When a new password is being generated KeePass remembers the used settings and stores it on the disk. However, if a forensic analysis would take place on that storage the attacker would normally not be able to get information from the encrypted KeePass database but they would still be able to get the information on the password metrics - since it is not unlikely that an user tries to use the same password generator settings for as much passwords as possible (unless e.g. a service has special restrictions).
While good passwords should be strong enough to resist attacks if an attacker knows the metrics how it was generated (length, character sets, other options, etc.) it would still cut off some % of the possibilities. For security reasons it might not be the worst idea if KeePass would provide an option to prevent saving the password generator settings and probably use always the default settings in that case.

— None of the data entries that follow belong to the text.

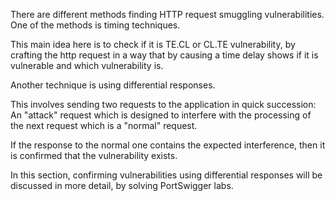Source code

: There are different methods finding HTTP request smuggling vulnerabilities. One of the methods is timing techniques.

This main idea here is to check if it is TE.CL or CL.TE vulnerability, by crafting the http request in a way that by causing a time delay shows if it is vulnerable and which vulnerability is.

Another technique is using differential responses.

This involves sending two requests to the application in quick succession: An "attack" request which is designed to interfere with the processing of the next request which is a "normal" request.

If the response to the normal one contains the expected interference, then it is confirmed that the vulnerability exists.

In this section, confirming vulnerabilities using differential responses will be discussed in more detail, by solving PortSwigger labs.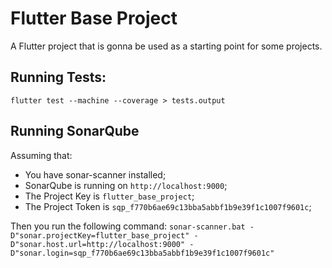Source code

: # Flutter Base Project

A Flutter project that is gonna be used as a starting point for some projects.

## Running Tests:
`flutter test --machine --coverage > tests.output`

## Running SonarQube
Assuming that: 
- You have sonar-scanner installed;
- SonarQube is running on `http://localhost:9000`;
- The Project Key is `flutter_base_project`;
- The Project Token is `sqp_f770b6ae69c13bba5abbf1b9e39f1c1007f9601c`;

Then you run the following command:
`sonar-scanner.bat -D"sonar.projectKey=flutter_base_project" -D"sonar.host.url=http://localhost:9000" -D"sonar.login=sqp_f770b6ae69c13bba5abbf1b9e39f1c1007f9601c"`
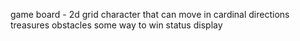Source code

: game board - 2d grid
character that can move in cardinal directions
treasures
obstacles
some way to win
status display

Using derived settings etc. should be fine as well here (I wished SourceForge would allow to edit the original post so I would not have to correct this here).
On thinking about this a bit more I'm now even wondering if other similar menus that save their settings can leak potential problematic details as well. For example with just creating https://sourceforge.net/p/keepass/feature-requests/2714/ before this ticket I'm curious if such a use case via the Find menu has potential to leak information here as well.
Edit: I just noticed while the Find menu saves its settings it does not save the entered string so the Find menu might be actually fine here.
Last edit: Sworddragon 2022-04-03
Let's assume some bad guy knows you use 16 character passwords of just numbers and letters.
Now the bad guy wants to login to a site as you.
Do you actually use this site?
What username does BG choose for this site?
Let's assume BG has managed to guess your username.
BG now has trillions of possible passwords to try.
How many tries does the site allow before locking your account? If it's not locked then BG has a chance, otherwise he doesn't.
cheers, Paul
Or he just brute-forces on the recent leaked database (e.g. Twitch) to guess the password. But yes, as I already sayed a good password should still resist all those attacks - but it still doesn't hurt trying to avoid potentially weakening the password.
Last edit: Sworddragon 2022-04-04
See Kerchoff's principle. If your password is feasible to crack, make it infeasible to crack, i.e. stronger, and stop worrying about non-secrets.
I agree with Wellread1 and Paul. A password generator profile is not a secret. If you have a profile that generates weak passwords, you should adjust the profile to generate stronger passwords instead of trying to keep the profile secret.